TO DO: Hunt for the word "정확하게" across the entries below, copying each line that holds it.

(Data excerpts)
* * * * * * * * *

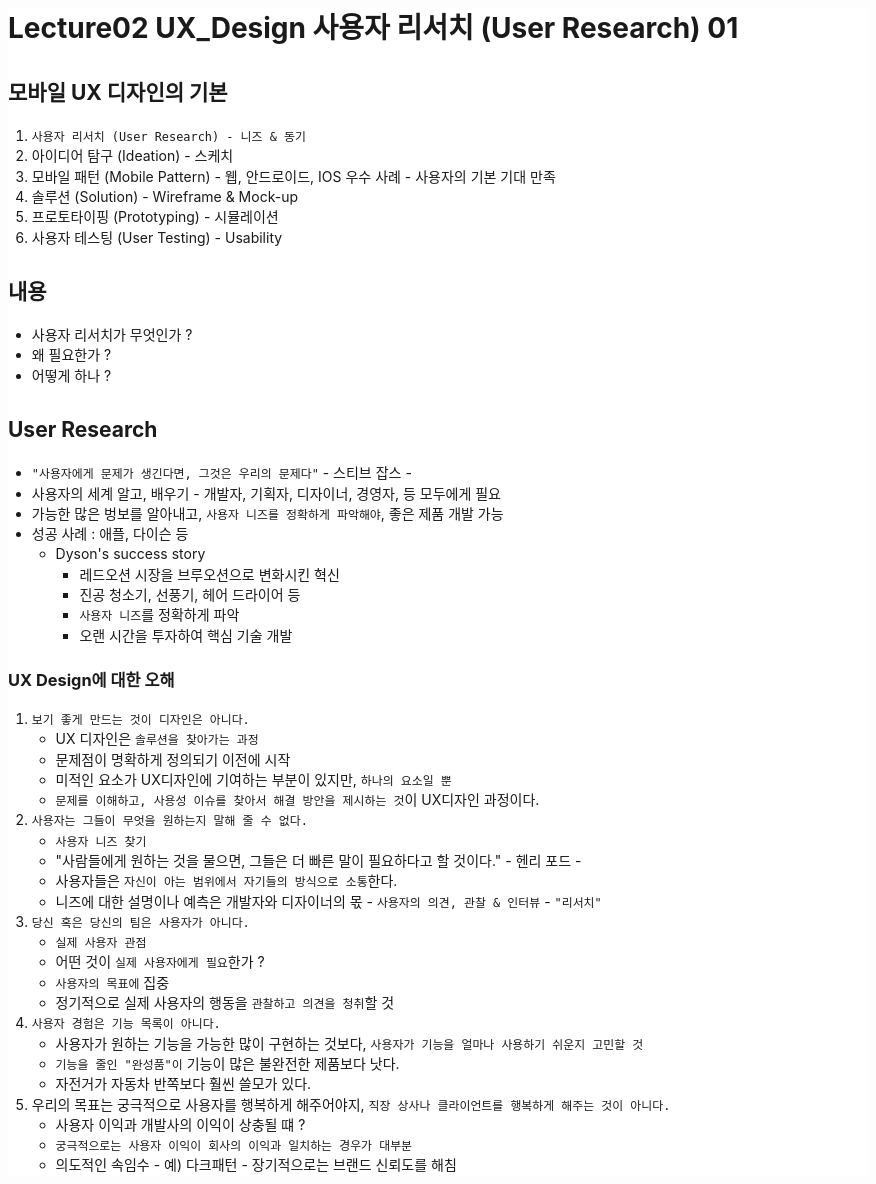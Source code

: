 # Lecture02 UX_Design 사용자 리서치 (User Research) 01 

## 모바일 UX 디자인의 기본
1. `사용자 리서치 (User Research) - 니즈 & 동기`
2. 아이디어 탐구 (Ideation) - 스케치
3. 모바일 패턴 (Mobile Pattern) - 웹, 안드로이드, IOS 우수 사례 - 사용자의 기본 기대 만족
4. 솔루션 (Solution) - Wireframe & Mock-up
5. 프로토타이핑 (Prototyping) - 시뮬레이션
6. 사용자 테스팅 (User Testing) - Usability

## 내용
- 사용자 리서치가 무엇인가 ? 
- 왜 필요한가 ?
- 어떻게 하나 ?

## User Research
- `"사용자에게 문제가 생긴다면, 그것은 우리의 문제다"` - 스티브 잡스 -
- 사용자의 세계 알고, 배우기 - 개발자, 기획자, 디자이너, 경영자, 등 모두에게 필요
- 가능한 많은 벙보를 알아내고, `사용자 니즈를 정확하게 파악해야`, 좋은 제품 개발 가능
- 성공 사례 : 애플, 다이슨 등
    - Dyson's success story
        - 레드오션 시장을 브루오션으로 변화시킨 혁신
        - 진공 청소기, 선풍기, 헤어 드라이어 등
        - `사용자 니즈`를 정확하게 파악
        - 오랜 시간을 투자하여 핵심 기술 개발

### UX Design에 대한 오해
1. `보기 좋게 만드는 것이 디자인은 아니다.`
    - UX 디자인은 `솔루션을 찾아가는 과정`
    - 문제점이 명확하게 정의되기 이전에 시작
    - 미적인 요소가 UX디자인에 기여하는 부분이 있지만, `하나의 요소일 뿐`
    - `문제를 이해하고, 사용성 이슈를 찾아서 해결 방안을 제시하는 것`이 UX디자인 과정이다.
2. `사용자는 그들이 무엇을 원하는지 말해 줄 수 없다.`
    - `사용자 니즈 찾기`
    - "사람들에게 원하는 것을 물으면, 그들은 더 빠른 말이 필요하다고 할 것이다." - 헨리 포드 -
    - 사용자들은 `자신이 아는 범위에서 자기들의 방식으로 소통`한다.
    - 니즈에 대한 설명이나 예측은 개발자와 디자이너의 몫 - `사용자의 의견, 관찰 & 인터뷰` - `"리서치"`
3. `당신 혹은 당신의 팀은 사용자가 아니다.`
    - `실제 사용자 관점`
    - 어떤 것이 `실제 사용자에게 필요`한가 ?
    - `사용자의 목표에` 집중
    - 정기적으로 실제 사용자의 행동을 `관찰하고 의견을 청취`할 것
4. `사용자 경험은 기능 목록이 아니다.`
    - 사용자가 원하는 기능을 가능한 많이 구현하는 것보다, `사용자가 기능을 얼마나 사용하기 쉬운지 고민할 것`
    - `기능을 줄인 "완성품"이` 기능이 많은 불완전한 제품보다 낫다.
    - 자전거가 자동차 반쪽보다 훨씬 쓸모가 있다.
5. 우리의 목표는 궁극적으로 사용자를 행복하게 해주어야지, `직장 상사나 클라이언트를 행복하게 해주는 것이 아니다.`
    - 사용자 이익과 개발사의 이익이 상충될 떄 ?
    - `궁극적으로는 사용자 이익이 회사의 이익과 일치하는 경우가 대부분`
    - 의도적인 속임수 - 예) 다크패턴 - 장기적으로는 브랜드 신뢰도를 해침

* * * * * * * * *

PROBLEM SOLUTION:
- 가능한 많은 벙보를 알아내고, `사용자 니즈를 정확하게 파악해야`, 좋은 제품 개발 가능
        - `사용자 니즈`를 정확하게 파악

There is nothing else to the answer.